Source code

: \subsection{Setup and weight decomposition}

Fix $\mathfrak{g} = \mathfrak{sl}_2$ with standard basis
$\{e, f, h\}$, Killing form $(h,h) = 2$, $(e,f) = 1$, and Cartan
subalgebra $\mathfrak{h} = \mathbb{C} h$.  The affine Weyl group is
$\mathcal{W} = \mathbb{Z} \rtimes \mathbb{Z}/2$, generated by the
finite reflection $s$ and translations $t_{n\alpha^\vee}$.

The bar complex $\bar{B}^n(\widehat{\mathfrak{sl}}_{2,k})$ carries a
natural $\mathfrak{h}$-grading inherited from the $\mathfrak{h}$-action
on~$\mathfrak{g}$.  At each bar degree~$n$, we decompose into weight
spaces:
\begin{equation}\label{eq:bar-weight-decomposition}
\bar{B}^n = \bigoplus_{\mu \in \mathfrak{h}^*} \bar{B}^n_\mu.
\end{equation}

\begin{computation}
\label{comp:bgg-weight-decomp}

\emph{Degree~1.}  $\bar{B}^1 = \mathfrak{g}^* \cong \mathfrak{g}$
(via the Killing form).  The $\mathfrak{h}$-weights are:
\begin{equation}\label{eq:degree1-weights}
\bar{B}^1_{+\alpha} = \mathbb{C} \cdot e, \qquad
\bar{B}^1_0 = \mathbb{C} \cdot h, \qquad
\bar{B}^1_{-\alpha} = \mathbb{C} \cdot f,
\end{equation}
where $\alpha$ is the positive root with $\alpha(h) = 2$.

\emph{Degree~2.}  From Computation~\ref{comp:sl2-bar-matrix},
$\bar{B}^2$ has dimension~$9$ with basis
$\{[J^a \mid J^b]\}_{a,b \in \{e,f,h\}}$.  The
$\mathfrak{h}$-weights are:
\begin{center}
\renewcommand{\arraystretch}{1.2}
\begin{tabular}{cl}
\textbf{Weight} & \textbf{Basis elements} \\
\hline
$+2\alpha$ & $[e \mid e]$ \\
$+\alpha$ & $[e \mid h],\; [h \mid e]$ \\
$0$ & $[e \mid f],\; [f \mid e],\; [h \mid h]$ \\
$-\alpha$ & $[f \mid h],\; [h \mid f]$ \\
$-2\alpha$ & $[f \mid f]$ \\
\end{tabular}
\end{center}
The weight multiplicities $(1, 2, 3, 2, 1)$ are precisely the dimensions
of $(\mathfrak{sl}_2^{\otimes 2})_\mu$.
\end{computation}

# # #

Where a line of the data contains "alpha", copy that line.

finite reflection $s$ and translations $t_{n\alpha^\vee}$.
\bar{B}^1_{+\alpha} = \mathbb{C} \cdot e, \qquad
\bar{B}^1_{-\alpha} = \mathbb{C} \cdot f,
where $\alpha$ is the positive root with $\alpha(h) = 2$.
$+2\alpha$ & $[e \mid e]$ \\
$+\alpha$ & $[e \mid h],\; [h \mid e]$ \\
$-\alpha$ & $[f \mid h],\; [h \mid f]$ \\
$-2\alpha$ & $[f \mid f]$ \\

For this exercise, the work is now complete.